_Exercise_:
Exactly as they appear below, repeat the lines from the one with "responds to economic" through the one with "capture the natural", and no others.

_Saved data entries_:
___
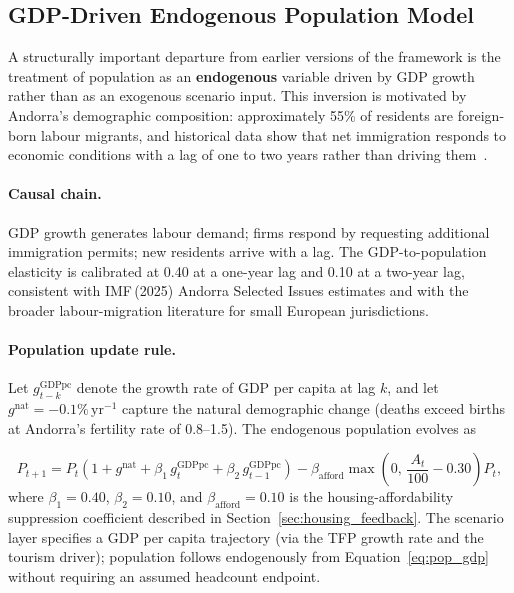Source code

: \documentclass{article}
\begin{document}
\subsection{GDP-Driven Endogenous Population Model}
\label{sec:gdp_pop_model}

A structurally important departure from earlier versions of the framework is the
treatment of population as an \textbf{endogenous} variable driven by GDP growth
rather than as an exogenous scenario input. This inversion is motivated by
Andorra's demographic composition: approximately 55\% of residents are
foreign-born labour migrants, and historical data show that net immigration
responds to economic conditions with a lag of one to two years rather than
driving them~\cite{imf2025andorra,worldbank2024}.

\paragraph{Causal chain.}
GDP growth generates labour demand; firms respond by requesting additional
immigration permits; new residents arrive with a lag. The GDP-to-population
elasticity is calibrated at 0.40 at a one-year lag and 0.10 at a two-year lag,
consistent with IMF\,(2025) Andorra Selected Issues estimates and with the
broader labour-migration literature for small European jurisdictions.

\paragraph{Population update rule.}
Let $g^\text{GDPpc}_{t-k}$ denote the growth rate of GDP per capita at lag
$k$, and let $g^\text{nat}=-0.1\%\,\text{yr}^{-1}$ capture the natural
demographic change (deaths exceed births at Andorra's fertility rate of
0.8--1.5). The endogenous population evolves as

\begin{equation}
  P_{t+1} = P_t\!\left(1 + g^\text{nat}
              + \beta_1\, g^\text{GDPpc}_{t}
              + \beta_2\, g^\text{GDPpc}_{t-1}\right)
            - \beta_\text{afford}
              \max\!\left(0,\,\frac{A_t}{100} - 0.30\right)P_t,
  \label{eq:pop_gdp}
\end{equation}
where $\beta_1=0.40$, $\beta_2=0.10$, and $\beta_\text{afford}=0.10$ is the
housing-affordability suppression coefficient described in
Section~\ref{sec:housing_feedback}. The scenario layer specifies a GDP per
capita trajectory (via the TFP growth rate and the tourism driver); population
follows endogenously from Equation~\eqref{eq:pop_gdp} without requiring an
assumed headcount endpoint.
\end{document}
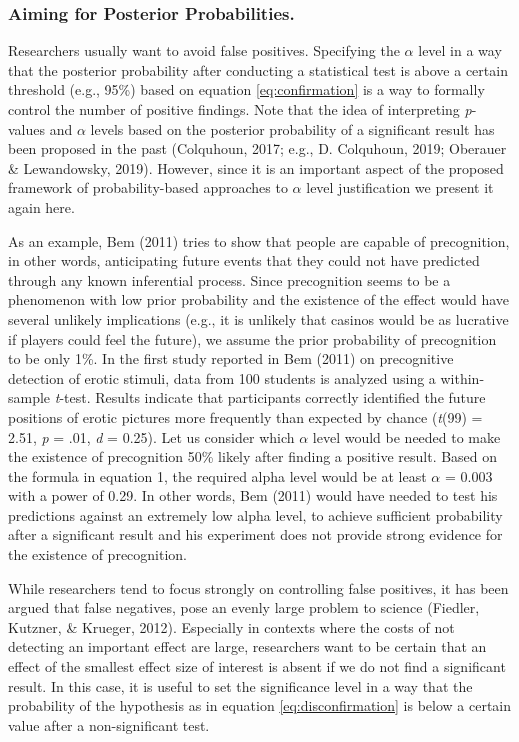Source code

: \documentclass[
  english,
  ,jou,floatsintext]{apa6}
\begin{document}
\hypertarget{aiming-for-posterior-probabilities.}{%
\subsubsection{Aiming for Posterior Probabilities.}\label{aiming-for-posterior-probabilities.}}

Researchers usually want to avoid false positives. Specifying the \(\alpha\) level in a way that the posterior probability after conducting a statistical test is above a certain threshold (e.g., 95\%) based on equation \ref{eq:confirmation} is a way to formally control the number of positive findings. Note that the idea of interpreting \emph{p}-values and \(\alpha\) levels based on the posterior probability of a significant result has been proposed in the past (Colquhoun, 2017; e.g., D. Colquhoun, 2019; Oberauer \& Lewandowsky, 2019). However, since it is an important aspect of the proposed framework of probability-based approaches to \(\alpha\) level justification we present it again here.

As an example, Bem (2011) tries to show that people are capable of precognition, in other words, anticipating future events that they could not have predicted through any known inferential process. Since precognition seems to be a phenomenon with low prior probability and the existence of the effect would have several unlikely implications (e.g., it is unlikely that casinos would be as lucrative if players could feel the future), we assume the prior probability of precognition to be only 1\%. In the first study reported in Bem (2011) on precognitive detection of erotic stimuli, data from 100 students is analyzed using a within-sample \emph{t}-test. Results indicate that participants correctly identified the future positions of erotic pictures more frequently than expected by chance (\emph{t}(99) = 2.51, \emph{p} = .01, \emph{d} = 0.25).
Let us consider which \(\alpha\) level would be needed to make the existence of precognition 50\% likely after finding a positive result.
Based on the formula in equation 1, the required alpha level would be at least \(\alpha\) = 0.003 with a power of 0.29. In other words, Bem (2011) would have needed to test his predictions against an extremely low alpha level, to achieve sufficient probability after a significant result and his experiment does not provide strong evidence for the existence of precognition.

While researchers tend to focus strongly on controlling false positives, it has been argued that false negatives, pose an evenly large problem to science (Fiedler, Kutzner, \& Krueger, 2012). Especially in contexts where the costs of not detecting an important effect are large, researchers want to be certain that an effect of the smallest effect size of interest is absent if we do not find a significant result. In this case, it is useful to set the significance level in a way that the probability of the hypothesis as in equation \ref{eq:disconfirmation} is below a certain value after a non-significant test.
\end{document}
___
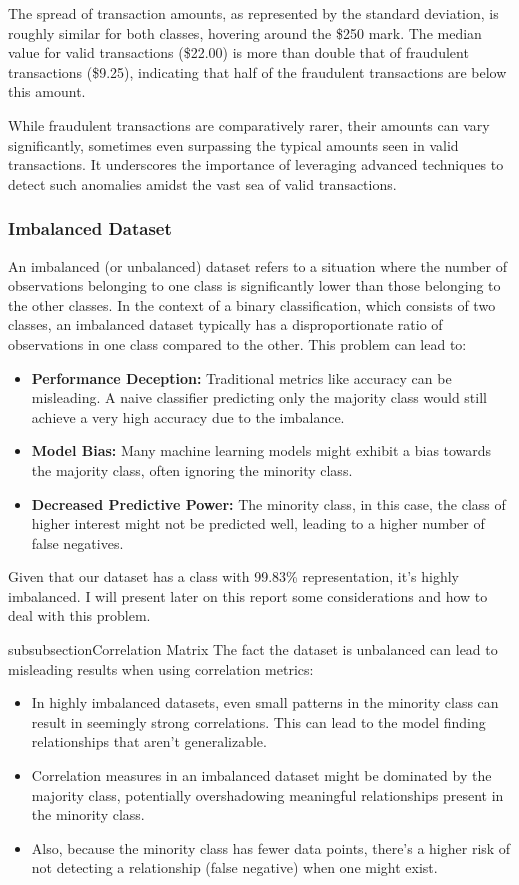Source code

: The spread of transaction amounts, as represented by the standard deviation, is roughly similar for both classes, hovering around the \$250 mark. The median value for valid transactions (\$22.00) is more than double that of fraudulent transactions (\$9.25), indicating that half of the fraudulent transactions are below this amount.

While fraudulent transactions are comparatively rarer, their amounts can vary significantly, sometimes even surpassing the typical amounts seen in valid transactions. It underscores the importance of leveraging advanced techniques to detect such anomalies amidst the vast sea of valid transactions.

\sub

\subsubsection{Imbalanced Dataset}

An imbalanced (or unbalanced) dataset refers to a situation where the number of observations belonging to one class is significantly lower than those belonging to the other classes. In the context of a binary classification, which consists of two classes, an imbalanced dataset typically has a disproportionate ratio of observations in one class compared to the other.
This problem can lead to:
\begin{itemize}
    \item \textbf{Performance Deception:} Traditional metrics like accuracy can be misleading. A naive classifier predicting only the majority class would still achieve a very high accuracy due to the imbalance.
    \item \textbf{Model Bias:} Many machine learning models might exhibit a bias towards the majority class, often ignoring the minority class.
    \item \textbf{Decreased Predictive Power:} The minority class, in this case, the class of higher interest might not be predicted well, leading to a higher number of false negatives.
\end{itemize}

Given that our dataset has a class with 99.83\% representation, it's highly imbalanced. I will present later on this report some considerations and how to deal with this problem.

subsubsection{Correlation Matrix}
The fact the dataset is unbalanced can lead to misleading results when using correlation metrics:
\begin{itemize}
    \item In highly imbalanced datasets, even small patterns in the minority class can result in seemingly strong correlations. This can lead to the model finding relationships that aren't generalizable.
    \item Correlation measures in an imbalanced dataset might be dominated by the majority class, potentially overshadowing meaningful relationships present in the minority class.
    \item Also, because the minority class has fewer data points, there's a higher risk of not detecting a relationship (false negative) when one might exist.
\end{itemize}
___
_Solution_:
responds to economic conditions with a lag of one to two years rather than
driving them~\cite{imf2025andorra,worldbank2024}.

\paragraph{Causal chain.}
GDP growth generates labour demand; firms respond by requesting additional
immigration permits; new residents arrive with a lag. The GDP-to-population
elasticity is calibrated at 0.40 at a one-year lag and 0.10 at a two-year lag,
consistent with IMF\,(2025) Andorra Selected Issues estimates and with the
broader labour-migration literature for small European jurisdictions.

\paragraph{Population update rule.}
Let $g^\text{GDPpc}_{t-k}$ denote the growth rate of GDP per capita at lag
$k$, and let $g^\text{nat}=-0.1\%\,\text{yr}^{-1}$ capture the natural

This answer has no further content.